Sexueller Missbrauch fand in der DDR, der BRD und unter dem Dach der Kirche statt – Hilfe für die Opfer wird kaum gewährt. Und der alte Streit über die Definition von Antisemitismus

Verriegelung im einstigen Jugendwerkhof Torgau Foto: Peter Endig/dpa/picture alliance

Betroffenheitsworte

„Vergewaltigt, verleumdet, vergessen“, taz vom 7. 3. 19

Liebes taz-Team, vielen Dank für den ausführlichen Leitartikel heute zum Bericht der Aufarbeitungskommission zu sexuellem Missbrauch in der DDR. Es ist erschütternd und beschämend, die Ergebnisse der Studie zu lesen. Nicht nur wegen des unerträglichen Ausmaßes und der unsäglichen Brutalität dessen, was früher in der DDR und auch in der BRD an Missbrauch in Familien und Institutionen verübt und vertuscht wurde. Beschämend finde ich vor allem, dass nach vor die Betroffenen in der Regel weder eine Anerkennung ihres Leides noch Gerechtigkeit durch die Justiz und schon gar keine Entschädigung erhalten. Weder die Opfer von „damals“ noch die von heute.
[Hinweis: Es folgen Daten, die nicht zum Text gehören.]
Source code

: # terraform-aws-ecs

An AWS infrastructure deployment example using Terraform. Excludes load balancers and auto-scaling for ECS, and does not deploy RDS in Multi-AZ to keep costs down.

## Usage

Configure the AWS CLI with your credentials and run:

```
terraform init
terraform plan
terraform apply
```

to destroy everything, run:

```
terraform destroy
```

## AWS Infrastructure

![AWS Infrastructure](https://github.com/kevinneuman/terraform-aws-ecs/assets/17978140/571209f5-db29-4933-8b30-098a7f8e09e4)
Sexueller Missbrauch ist schon lange kein Tabu mehr. Jeden Tag gibt es mediale Berichte und viele Betroffenheitsworte von Politik, Kirchen und anderen Institutionen. Ein Gradmesser dafür, wie ernst es Verantwortlichen damit ist, an diesen massiven alltäglichen Menschenrechtsverletzungen früher und heute etwas zu verändern, sind konkrete Maßnahmen und nicht zuletzt Geld, um diese umzusetzen. Genau das fehlt aber nach wie vor und damit auch jede Glaubwürdigkeit derer, die ihre Entrüstung und Betroffenheit äußern.

Die katholische Kirche hat dies in den letzten Wochen sehr deutlich gezeigt, aber auch in der Bundes- und Länderpolitik und auch in der Justiz sieht es nicht viel anders aus. Betroffene erhalten keine Entschädigung, und Beratungsstellen, die Gewaltopfer begleiten und unterstützen, fehlen immer noch in vielen Gegenden, ganz besonders für männliche Opfer. Und die Beratungsstellen, die es gibt, müssen Jahr für Jahr dafür kämpfen, ihr Angebot aufrechterhalten zu können.

Beschämend ist nicht zuletzt, dass die Aufarbeitungskommission, die einen so wichtigen Beitrag zur gesellschaftlichen Auseinandersetzung mit sexuellem Missbrauch leistet, dies ehrenamtlich mit einem schmalen Budget und ohne gesetzliche Grundlage tun muss. Auch das verdeutlicht, wie „wichtig“ die Bundesregierung dieses Thema nimmt.

Dass es auch anders geht, zeigen Länder wie Australien. Hier gibt es eine Aufarbeitungskommission mit einem gesetzlichen Auftrag ausgestattet, der Akteneinsicht bei Heimen und anderen Institutionen ermöglicht. Zudem ist die Kommission dort mit einem großen finanziellen Budget ausgestattet und kann selbstverständlich Fachkräfte dafür bezahlen, sich dieser herausfordernden Aufgabe zu stellen.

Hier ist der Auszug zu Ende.